I had a question about using edgeR to perform inference on samples that have been sequenced and that have a consistent amount of external spike-in added to each sample./
In my experiment, I have 10 samples split evenly across two comparison groups. (n = 5 in treatment A, n = 5 in treatment B). These samples were the same type of tissue and were prepared for RNA-Seq. Prior to sequencing, an external spike-in was added to each sample (the same amount per sample). The tissue mass was measured before processing.
I would like to perform a differential expression analysis between the two treatment groups. edgeR inherently normalizes using TMM, treating the data as compositional. However, is it possible to use the spike-in information to scale the TMM factor by an absolute abundance factor, so that we are working on 'absolute' counts? What I have tried so far is the following:
- Calculate a scaling factor, which is the relative abundance of the spike-in.
- Remove the spike-in counts from my samples.
- Perform TMM normalization with edgeR.
- Multiply the TMM normalization scaling factor by my spike-in scaling factor to get a absolute-abundance-scaled TMM factor.
- Proceed per usual with edgeR pipeline.
See below for mock example:
###### 0. Calculating the spike-in factor
# counts_raw = mxn matrix where m = genes, n = samples
spike_in_index <- which(rownames(counts_raw) == 'spike_in')
spike_in_factor <- as.numeric(counts_raw[spike_in_index, ])/colSums(counts_raw)

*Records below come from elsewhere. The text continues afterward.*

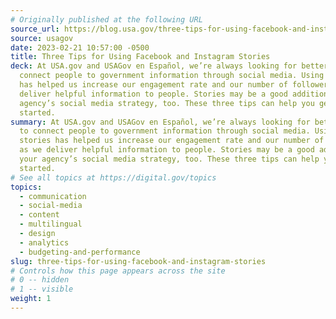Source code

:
 ```yaml
---
# Originally published at the following URL
source_url: https://blog.usa.gov/three-tips-for-using-facebook-and-instagram-stories
source: usagov
date: 2023-02-21 10:57:00 -0500
title: Three Tips for Using Facebook and Instagram Stories
deck: At USA.gov and USAGov en Español, we’re always looking for better ways to
  connect people to government information through social media. Using stories
  has helped us increase our engagement rate and our number of followers as we
  deliver helpful information to people. Stories may be a good addition to your
  agency’s social media strategy, too. These three tips can help you get
  started.
summary: At USA.gov and USAGov en Español, we’re always looking for better ways
  to connect people to government information through social media. Using
  stories has helped us increase our engagement rate and our number of followers
  as we deliver helpful information to people. Stories may be a good addition to
  your agency’s social media strategy, too. These three tips can help you get
  started.
# See all topics at https://digital.gov/topics
topics:
  - communication
  - social-media
  - content
  - multilingual
  - design
  - analytics
  - budgeting-and-performance
slug: three-tips-for-using-facebook-and-instagram-stories
# Controls how this page appears across the site
# 0 -- hidden
# 1 -- visible
weight: 1
---
```

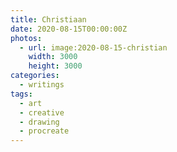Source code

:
 ```yaml
---
title: Christiaan
date: 2020-08-15T00:00:00Z
photos:
  - url: image:2020-08-15-christian
    width: 3000
    height: 3000
categories:
  - writings
tags:
  - art
  - creative
  - drawing
  - procreate
---
```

counts_without_spike_in <- counts_raw[rownames(counts_raw) != 'spike_in', ]
###### 1. EdgeR Pipeline
### i. Create a DGEList
y <- DGEList(counts = counts_without_spike_in, samples = mapping_file)
### ii. Create a design
design <- model.matrix(~ 0 + Treatment, data = mapping_file)
### iii. Calculate normalization factors
y <- calcNormFactors(y)
### iv. Multiply normalization factor by spike-in factor
y$samples$norm.factors <- y$samples$norm.factors*y$samples$spike_in_factor
### v. Estimate dispersions
y <- estimateDisp(y, design, trend.method = 'locfit')
### vi. Fit the glm
fit_y <- glmQLFit(y, design)
### vii. Specify contrasts
contrasts <- makeContrasts(
TreatmentA_vs_TreatmentB = TreatmentB - TreatmentA,
levels = design
)
### vii. Quasilielihood F-test
qlf <- glmQLFTest(fit_y, contrast = contrasts[, 'TreatmentA_vs_TreatmentB'])
res_qlf <- data.frame(topTags(qlf, n = nrow(y$counts)))
Would love anyone's feedback on this topic!
Am I understanding correctly that you have just one row of spike-in counts?
Yup that's correct!
I have the same issue. As far as I understand, many of the approximations to compute differential abundances include normalization steps which remove the quantitative information from spike-in normalised read counts. MetagenomeSeq or DESeq2 seem to also include or assume normalized library sizes. I am not sure how to tune this manually in some of the cases and if the models behind assume compositional data. If that`s the case maybe the mathematical framework to analyse this data is rather limited. Any thoughts?